At first, Elijah tries to do both. He prepares for the master’s exam, which is administered once a year, by enrolling in the sommelier’s school while taking care of his shifts on the barbecue. But it becomes more and more difficult because its course – on which it spent all its savings – requires more time and money. Eljah’s efforts are supported and encouraged by everyone except his father, who finds it difficult to accept that his son can and wants to do his own thing. “I just hope … you will follow,” said Louis at dinner when Elijah announced his intentions. “You have an idea of something but when the time comes to do it …” The implications of the unfinished feeling float in the air and haunt Elijah for the rest of the film.
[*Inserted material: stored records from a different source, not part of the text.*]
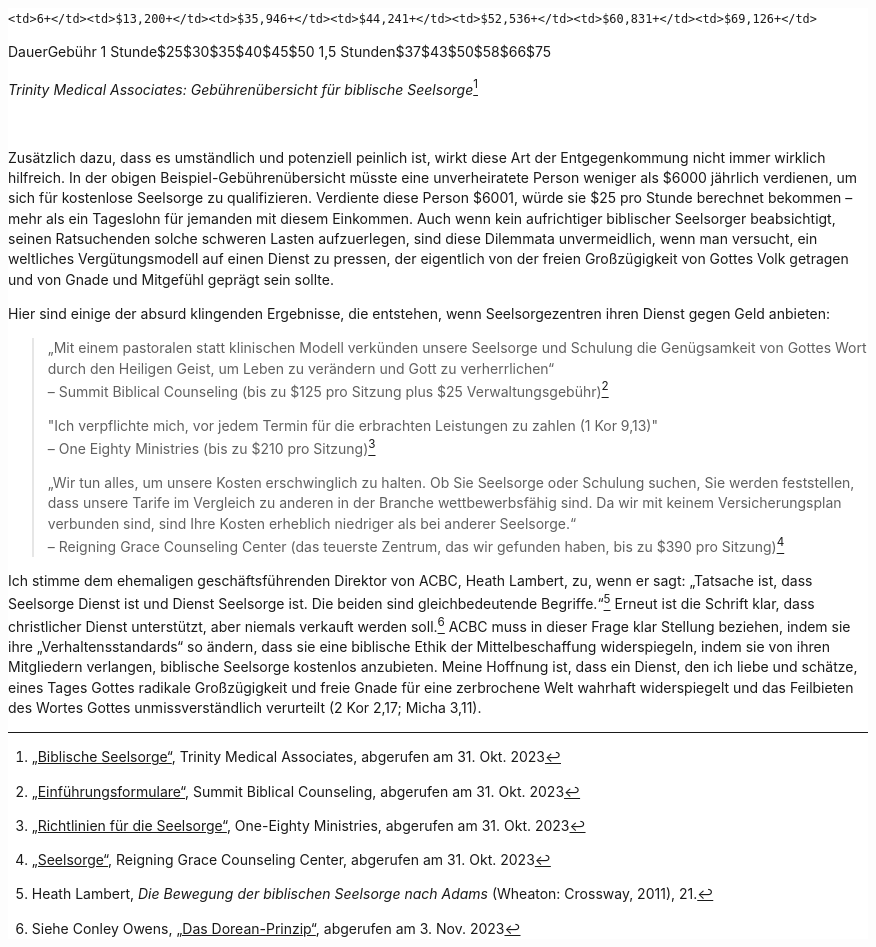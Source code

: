 	<td>6+</td><td>$13,200+</td><td>$35,946+</td><td>$44,241+</td><td>$52,536+</td><td>$60,831+</td><td>$69,126+</td>
</tr>
<tr>
	<td>Dauer</td><td colspan="6">Gebühr</td>
</tr>
<tr>
	<td>1 Stunde</td><td>$25</td><td>$30</td><td>$35</td><td>$40</td><td>$45</td><td>$50</td>
</tr>
<tr>
	<td>1,5 Stunden</td><td>$37</td><td>$43</td><td>$50</td><td>$58</td><td>$66</td><td>$75</td>
</tr>
</tbody></table>

*Trinity Medical Associates: Gebührenübersicht für biblische Seelsorge*[^11]

&nbsp;

Zusätzlich dazu, dass es umständlich und potenziell peinlich ist, wirkt diese Art der Entgegenkommung nicht immer wirklich hilfreich. In der obigen Beispiel-Gebührenübersicht müsste eine unverheiratete Person weniger als $6000 jährlich verdienen, um sich für kostenlose Seelsorge zu qualifizieren. Verdiente diese Person $6001, würde sie $25 pro Stunde berechnet bekommen – mehr als ein Tageslohn für jemanden mit diesem Einkommen. Auch wenn kein aufrichtiger biblischer Seelsorger beabsichtigt, seinen Ratsuchenden solche schweren Lasten aufzuerlegen, sind diese Dilemmata unvermeidlich, wenn man versucht, ein weltliches Vergütungsmodell auf einen Dienst zu pressen, der eigentlich von der freien Großzügigkeit von Gottes Volk getragen und von Gnade und Mitgefühl geprägt sein sollte.

Hier sind einige der absurd klingenden Ergebnisse, die entstehen, wenn Seelsorgezentren ihren Dienst gegen Geld anbieten:

> „Mit einem pastoralen statt klinischen Modell verkünden unsere Seelsorge und Schulung die Genügsamkeit von Gottes Wort durch den Heiligen Geist, um Leben zu verändern und Gott zu verherrlichen“
> <br>– Summit Biblical Counseling (bis zu $125 pro Sitzung plus $25 Verwaltungsgebühr)[^12]
>
> "Ich verpflichte mich, vor jedem Termin für die erbrachten Leistungen zu zahlen (1 Kor 9,13)"
> <br>– One Eighty Ministries (bis zu $210 pro Sitzung)[^13]
>
> „Wir tun alles, um unsere Kosten erschwinglich zu halten. Ob Sie Seelsorge oder Schulung suchen, Sie werden feststellen, dass unsere Tarife im Vergleich zu anderen in der Branche wettbewerbsfähig sind. Da wir mit keinem Versicherungsplan verbunden sind, sind Ihre Kosten erheblich niedriger als bei anderer Seelsorge.“
> <br>– Reigning Grace Counseling Center (das teuerste Zentrum, das wir gefunden haben, bis zu $390 pro Sitzung)[^14]

Ich stimme dem ehemaligen geschäftsführenden Direktor von ACBC, Heath Lambert, zu, wenn er sagt: „Tatsache ist, dass Seelsorge Dienst ist und Dienst Seelsorge ist. Die beiden sind gleichbedeutende Begriffe.“[^15] Erneut ist die Schrift klar, dass christlicher Dienst unterstützt, aber niemals verkauft werden soll.[^16] ACBC muss in dieser Frage klar Stellung beziehen, indem sie ihre „Verhaltensstandards“ so ändern, dass sie eine biblische Ethik der Mittelbeschaffung widerspiegeln, indem sie von ihren Mitgliedern verlangen, biblische Seelsorge kostenlos anzubieten. Meine Hoffnung ist, dass ein Dienst, den ich liebe und schätze, eines Tages Gottes radikale Großzügigkeit und freie Gnade für eine zerbrochene Welt wahrhaft widerspiegelt und das Feilbieten des Wortes Gottes unmissverständlich verurteilt (2 Kor 2,17; Micha 3,11).


[^1]: Siehe unseren einführenden Artikel ["Biblische Seelsorge sollte kostenlos sein"](https://sellingjesus.org/articles/biblical-counseling).
[^2]: Heath Lambert und Stuart Scott, *Seelsorge bei schwierigen Fällen: Wahre Geschichten, die die Genügsamkeit von Gottes Ressourcen in der Schrift veranschaulichen* (B&H Academic, 2015), 27.
[^3]: „Seelsorge darf nicht als freiberufliche Lebensberufung eingerichtet werden. Alle solche Seelsorge sollte als Funktion der Kirche getan werden, wobei ihre Autorität und *Ressourcen* genutzt werden.“ Jay Adams, *Eine Theologie der christlichen Seelsorge* (Zondervan, 1986), 276. Hervorhebung hinzugefügt.
[^4]: [„Verhaltensstandards“](https://biblicalcounseling.com/about/beliefs/positions/standards-of-conduct/), Association of Certified Biblical Counselors, abgerufen am 31. Okt. 2023, Abschnitt III, Absatz C
[^5]: [„Schulung erhalten“](https://biblicalcounseling.com/training/get-training/training-centers-map/), abgerufen am 31. Okt. 2023
[^6]: [„Seelsorge“](https://rgcconline.org/product-category/counseling/), Reigning Grace Counseling Center, abgerufen am 31. Okt. 2023
[^7]: ["Wie viel kostet Therapie?"](https://www.choosingtherapy.com/cost-of-therapy/), abgerufen am 29. Nov. 2023
[^8]: Steve Viars, *Seelsorge bei schwierigen Fällen* (Nashville: B&H, 2012), 69–70.
[^9]: [„Seelsorge“](https://www.tbccounseling.org/store/c7/Counseling.html), Timberlake Biblical Counseling & Training Center, abgerufen am 31. Okt. 2023
[^10]: [„Verhaltensstandards“](https://biblicalcounseling.com/about/beliefs/positions/standards-of-conduct/), Association of Certified Biblical Counselors, abgerufen am 31. Okt. 2023, Abschnitt III, Absatz C
[^11]: [„Biblische Seelsorge“](http://www.trinitymedassoc.com/services/biblical-counseling/), Trinity Medical Associates, abgerufen am 31. Okt. 2023
[^12]: [„Einführungsformulare“](https://bit.ly/summit-intro-forms), Summit Biblical Counseling, abgerufen am 31. Okt. 2023
[^13]: [„Richtlinien für die Seelsorge“](https://oneeightyministries.org/education/counseling-guidelines/), One-Eighty Ministries, abgerufen am 31. Okt. 2023
[^14]: [„Seelsorge“](https://rgcconline.org/product-category/counseling/), Reigning Grace Counseling Center, abgerufen am 31. Okt. 2023
[^15]: Heath Lambert, *Die Bewegung der biblischen Seelsorge nach Adams* (Wheaton: Crossway, 2011), 21.
[^16]: Siehe Conley Owens, [„Das Dorean-Prinzip“](https://thedoreanprinciple.org/), abgerufen am 3. Nov. 2023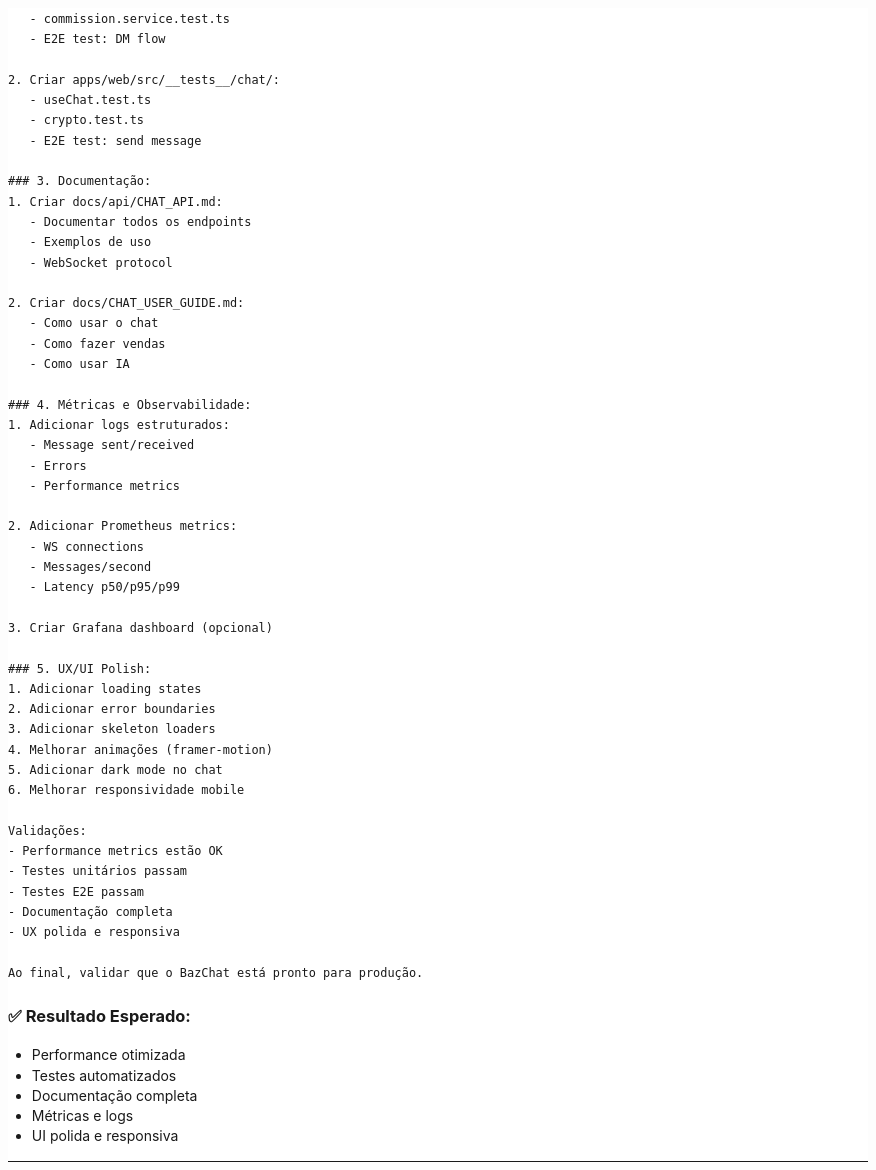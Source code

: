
 ```
   - commission.service.test.ts
   - E2E test: DM flow

2. Criar apps/web/src/__tests__/chat/:
   - useChat.test.ts
   - crypto.test.ts
   - E2E test: send message

### 3. Documentação:
1. Criar docs/api/CHAT_API.md:
   - Documentar todos os endpoints
   - Exemplos de uso
   - WebSocket protocol

2. Criar docs/CHAT_USER_GUIDE.md:
   - Como usar o chat
   - Como fazer vendas
   - Como usar IA

### 4. Métricas e Observabilidade:
1. Adicionar logs estruturados:
   - Message sent/received
   - Errors
   - Performance metrics

2. Adicionar Prometheus metrics:
   - WS connections
   - Messages/second
   - Latency p50/p95/p99

3. Criar Grafana dashboard (opcional)

### 5. UX/UI Polish:
1. Adicionar loading states
2. Adicionar error boundaries
3. Adicionar skeleton loaders
4. Melhorar animações (framer-motion)
5. Adicionar dark mode no chat
6. Melhorar responsividade mobile

Validações:
- Performance metrics estão OK
- Testes unitários passam
- Testes E2E passam
- Documentação completa
- UX polida e responsiva

Ao final, validar que o BazChat está pronto para produção.
```

### ✅ Resultado Esperado:
- Performance otimizada
- Testes automatizados
- Documentação completa
- Métricas e logs
- UI polida e responsiva

---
“Uncorked”, which is the first feature by director “Insecure” Prentice Penny, succeeds when he focuses on Elijah’s relationship with his family. In the moments when they come together, the writing and the distribution shine in equal measure. “I went to a blender to try to become a sommelier,” says Elijah during a scene at the dinner table. “Are you trying to become an African?” his cousin, JT (Bernard David Jones) responds, confused. The characters tenderly fly a little before Elijah’s mother Sylvia (Niecy Nash) asks for the order. Far from the family unit, the film struggles a little more. Elijah’s girlfriend Tanya (Sasha Compere) remains so two-dimensional that her existence is more of a distraction; and Elijah’s trip to Paris halfway through the film looks almost like an obvious plot.
Nonetheless, “Uncorked” joins a growing body of work – cinematographic and otherwise – that overturns stereotypes of black people around the world. Elijah and his father’s life are not plagued by dramatic circumstances. Their problems with each other have to do with their opposing dreams, different styles of communication and the projection that can occur between parent and child. And while the characters interact against the background of varying degrees of racism and socio-economic stressors, they are not defined by them. In other words, they are ordinary but no less remarkable.
Unclassified. Duration: 1 hour 44 minutes.